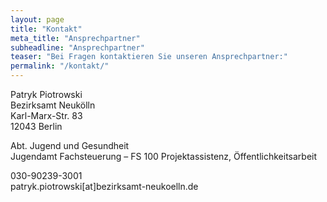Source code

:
 ```yaml
---
layout: page
title: "Kontakt"
meta_title: "Ansprechpartner"
subheadline: "Ansprechpartner"
teaser: "Bei Fragen kontaktieren Sie unseren Ansprechpartner:"
permalink: "/kontakt/"
---
```

Patryk Piotrowski  
Bezirksamt Neukölln  
Karl-Marx-Str. 83  
12043 Berlin  

Abt. Jugend und Gesundheit  
Jugendamt Fachsteuerung – FS 100 Projektassistenz, Öffentlichkeitsarbeit  

030-90239-3001  
patryk.piotrowski[at]bezirksamt-neukoelln.de
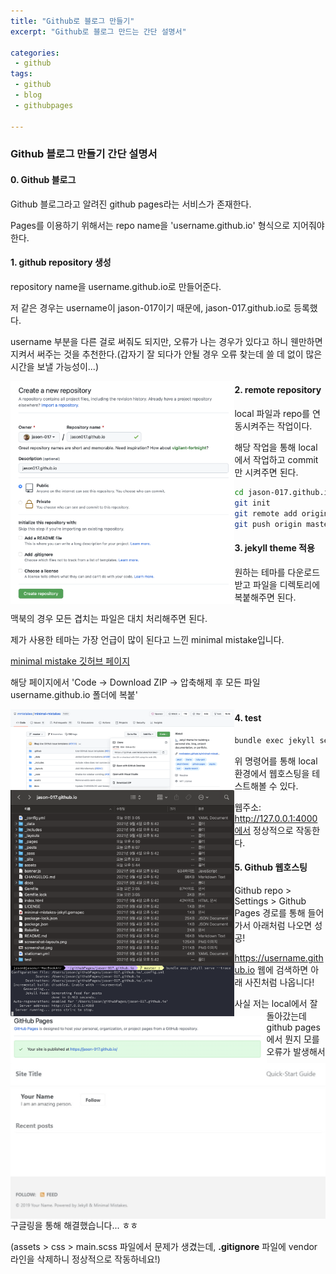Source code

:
 ```yaml
---
title: "Github로 블로그 만들기"
excerpt: "Github로 블로그 만드는 간단 설명서"

categories:
 - github
tags:
 - github
 - blog
 - githubpages

---
```


### Github 블로그 만들기 간단 설명서

#### 0. Github 블로그

Github 블로그라고 알려진 github pages라는 서비스가 존재한다.

Pages를 이용하기 위해서는 repo name을 'username.github.io' 형식으로 지어줘야 한다.



#### 1. github repository 생성

repository name을 username.github.io로 만들어준다.

저 같은 경우는 username이 jason-017이기 때문에, jason-017.github.io로 등록했다.

username 부분을 다른 걸로 써줘도 되지만, 오류가 나는 경우가 있다고 하니 웬만하면 지켜서 써주는 것을 추천한다.(갑자기 잘 되다가 안될 경우 오류 찾는데 쓸 데 없이 많은 시간을 보낼 가능성이...)

<img src="/assets/picture/repo.png" alt="사진" style="zoom:35%;float:left" />



#### 2. remote repository

local 파일과 repo를 연동시켜주는 작업이다.

해당 작업을 통해 local에서 작업하고 commit만 시켜주면 된다.

```bash
cd jason-017.github.io
git init
git remote add origin https://github.com/jason-017/jason-017.github.io.git
git push origin master
```



#### 3. jekyll theme 적용

원하는 테마를 다운로드 받고 파일을 디렉토리에 복붙해주면 된다.

맥북의 경우 모든 겹치는 파일은 대치 처리해주면 된다.

제가 사용한 테마는 가장 언급이 많이 된다고 느낀 minimal mistake입니다.

[minimal mistake 깃허브 페이지](https://github.com/mmistakes/minimal-mistakes)

해당 페이지에서 'Code -> Download ZIP -> 압축해제 후 모든 파일 username.github.io 폴더에 복붙'

<img src="/assets/picture/다운로드집.png" alt="사진" style="zoom:35%;float:left" />



<img src="/assets/picture/복붙.png" alt="사진" style="zoom:35%;float:left" />



#### 4. test

```bash
bundle exec jekyll serve --trace
```

위 명령어를 통해 local 환경에서 웹호스팅을 테스트해볼 수 있다.

<img src="/assets/picture/serve.png" alt="사진" style="zoom:35%;float:left" />

웹주소: http://127.0.0.1:4000에서 정상적으로 작동한다.



#### 5. Github 웹호스팅

Github repo > Settings > Github Pages 경로를 통해 들어가서 아래처럼 나오면 성공!

<img src="./assets/picture/깃허브페이지.png" alt="사진" style="zoom:40%;float:left" />

https://username.github.io 웹에 검색하면 아래 사진처럼 나옵니다!

<img src="/assets/picture/주소내용.png" alt="사진" style="zoom:50%;float:left" />



사실 저는 local에서 잘 돌아갔는데 github pages에서 뭔지 모를 오류가 발생해서 구글링을 통해 해결했습니다... ㅎㅎ

(assets > css > main.scss 파일에서 문제가 생겼는데, **.gitignore** 파일에 vendor 라인을 삭제하니 정상적으로 작동하네요!)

Task description:
Provide the number of lines in the data above that contain the string "style", and nothing else.

Answer to the exercise:
6